Saturday, 15 November 2014

Visiting Public Gardens: here and there

Visiting Public Gardens: here and there

While in England groups and individuals like to visit the historic sites. Here in Australia there are some historic houses, but very few. 

To find out more about the history of Australia it would be better to go to a museum, but another place is the Botanic Gardens. Here you find out about the longer history of the country. In Cranbourne for instance you can see plants that existed back when the country was part of Gondwanaland, long before the arrival of humans.


There is a park along the seafront in Myrina. This area, and lots of smaller bits of public land have this year been returfed. It does make the town look greener for the tourists. I noticed that the locals also liked to go there to sit on the grass as these sorts of open places for the public to enjoy (other than tavernas) are few and far between. This is because Lemian horticulture today is still mainly centered around plantings for practical purposes. In most Greek towns most houses do not have gardens as a house is usually set right on the roadway and close to the next house. The men tend vegetables but outside the town in their allotments, and the women grow flowers but with their herbs at home in pots on their balconies.
Here too there are not as many individually owned gardens, as there are in Australia and England. Some of the larger homes have gardens but, as in Athens, Greece, many live in apartments. However there are some wonderful large public gardens. I often visit the older garden and admire its orchid areas. Recently they have built some large green houses, similar to the Eden Project in England, and the large glass houses in Kew. In these building the temperatures and watering provide a habitat similar to some other places around the world. So I have been in a ‘Mediterranean Garden’ in Kew, in Singapore, and here in Australia.

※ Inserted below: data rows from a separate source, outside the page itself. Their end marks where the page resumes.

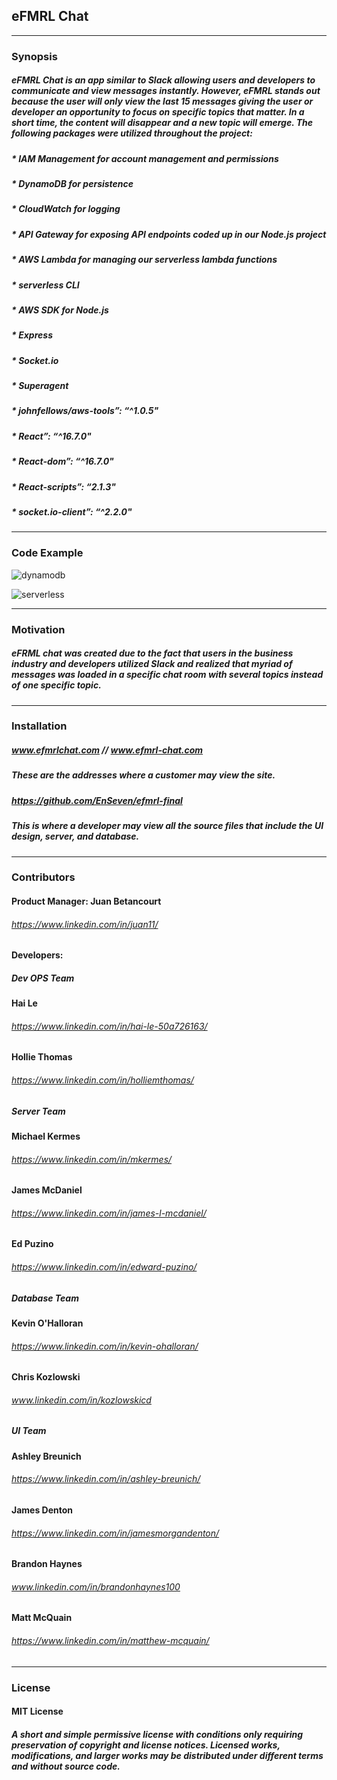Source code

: ## eFMRL Chat
---
### Synopsis

##### eFMRL Chat is an app similar to Slack allowing users and developers to communicate and view messages instantly. However, eFMRL stands out because the user will only view the last 15 messages giving the user or developer an opportunity to focus on specific topics that matter. In a short time, the content will disappear and a new topic will emerge. The following packages were utilized throughout the project: 
##### * **IAM Management** for account management and permissions
##### * **DynamoDB** for persistence
##### * **CloudWatch** for logging
##### * **API Gateway** for exposing API endpoints coded up in our Node.js project
##### * **AWS Lambda** for managing our serverless lambda functions
##### * **serverless CLI**
##### * **AWS SDK for Node.js**
##### * **Express**
##### * **Socket.io**
##### * **Superagent**
##### * **johnfellows/aws-tools”: “^1.0.5"**
##### * **React”: “^16.7.0"**
##### * **React-dom”: “^16.7.0"**
##### * **React-scripts”: “2.1.3"**
##### * **socket.io-client”: “^2.2.0"**
---
### Code Example

![dynamodb](/img/dynamodb.png)

![serverless](/img/serverless.png)

---
### Motivation

##### eFRML chat was created due to the fact that users in the business industry and developers utilized Slack and realized that myriad of messages was loaded in a specific chat room with several topics instead of one specific topic. 
---
### Installation

##### www.efmrlchat.com // www.efmrl-chat.com
##### These are the addresses where a customer may view the site.  
##### https://github.com/EnSeven/efmrl-final
##### This is where a developer may view all the source files that include the UI design, server, and database.
---
### Contributors
#### Product Manager: Juan Betancourt 
###### https://www.linkedin.com/in/juan11/
#### Developers:
##### _**Dev OPS Team**_
#### Hai Le
###### https://www.linkedin.com/in/hai-le-50a726163/
#### Hollie Thomas
###### https://www.linkedin.com/in/holliemthomas/
##### _**Server Team**_
#### Michael Kermes
###### https://www.linkedin.com/in/mkermes/
#### James McDaniel
###### https://www.linkedin.com/in/james-l-mcdaniel/
#### Ed Puzino
###### https://www.linkedin.com/in/edward-puzino/
##### _**Database Team**_
#### Kevin O'Halloran
###### https://www.linkedin.com/in/kevin-ohalloran/
#### Chris Kozlowski 
###### www.linkedin.com/in/kozlowskicd
##### _**UI Team**_
#### Ashley Breunich
###### https://www.linkedin.com/in/ashley-breunich/ 
#### James Denton
###### https://www.linkedin.com/in/jamesmorgandenton/ 
#### Brandon Haynes
###### www.linkedin.com/in/brandonhaynes100 
#### Matt McQuain
###### https://www.linkedin.com/in/matthew-mcquain/
---
### License
#### MIT License
##### A short and simple permissive license with conditions only requiring preservation of copyright and license notices. Licensed works, modifications, and larger works may be distributed under different terms and without source code.
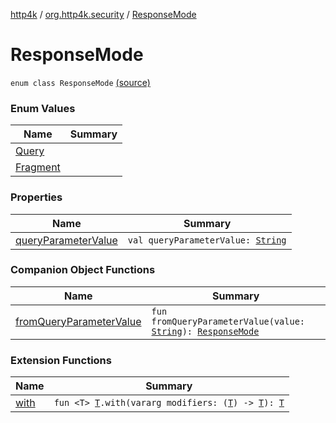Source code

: [http4k](../../index.md) / [org.http4k.security](../index.md) / [ResponseMode](./index.md)

# ResponseMode

`enum class ResponseMode` [(source)](https://github.com/http4k/http4k/blob/master/http4k-security-oauth/src/main/kotlin/org/http4k/security/ResponseMode.kt#L3)

### Enum Values

| Name | Summary |
|---|---|
| [Query](-query.md) |  |
| [Fragment](-fragment.md) |  |

### Properties

| Name | Summary |
|---|---|
| [queryParameterValue](query-parameter-value.md) | `val queryParameterValue: `[`String`](https://kotlinlang.org/api/latest/jvm/stdlib/kotlin/-string/index.html) |

### Companion Object Functions

| Name | Summary |
|---|---|
| [fromQueryParameterValue](from-query-parameter-value.md) | `fun fromQueryParameterValue(value: `[`String`](https://kotlinlang.org/api/latest/jvm/stdlib/kotlin/-string/index.html)`): `[`ResponseMode`](./index.md) |

### Extension Functions

| Name | Summary |
|---|---|
| [with](../../org.http4k.core/with.md) | `fun <T> `[`T`](../../org.http4k.core/with.md#T)`.with(vararg modifiers: (`[`T`](../../org.http4k.core/with.md#T)`) -> `[`T`](../../org.http4k.core/with.md#T)`): `[`T`](../../org.http4k.core/with.md#T) |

There are many public gardens in Melbourne; the two main botanic gardens are in the city and outside the city in Cranbourne. To find out more go to <>

Royal Botanic Gardens Melbourne
This garden covers 38 hectares and displays more than 50,000 plants representing over 10,000 different species from every part of the world.

Royal Botanic Gardens Cranbourne
This garden was established much later, in 1970. It covers 15 hectares and showcases Australian flora. There are more than 170,000 native plants representing more than 1,700 plant species.
When the Mediterranean Garden Society had its AGM in Australia last year a group came and visited this garden.
A kindergarten group looking a the example of plants from the 'Red Center'
I have just been for the first time to Cranbourne and was amazed at the combination of native plants, art installations and provisions for children and the disabled. Here though it is definitely a botanic aesthetics is important, and often flowers are used almost like paintings.


It is a late spring showing and the kangaroo paws were marvelous, as were the Grevilleas. I was particularly interested in the novel ways the gardeners here were displaying some of the creeping Grevilleas, training them as standards. It certainly displayed the flowers beautifully.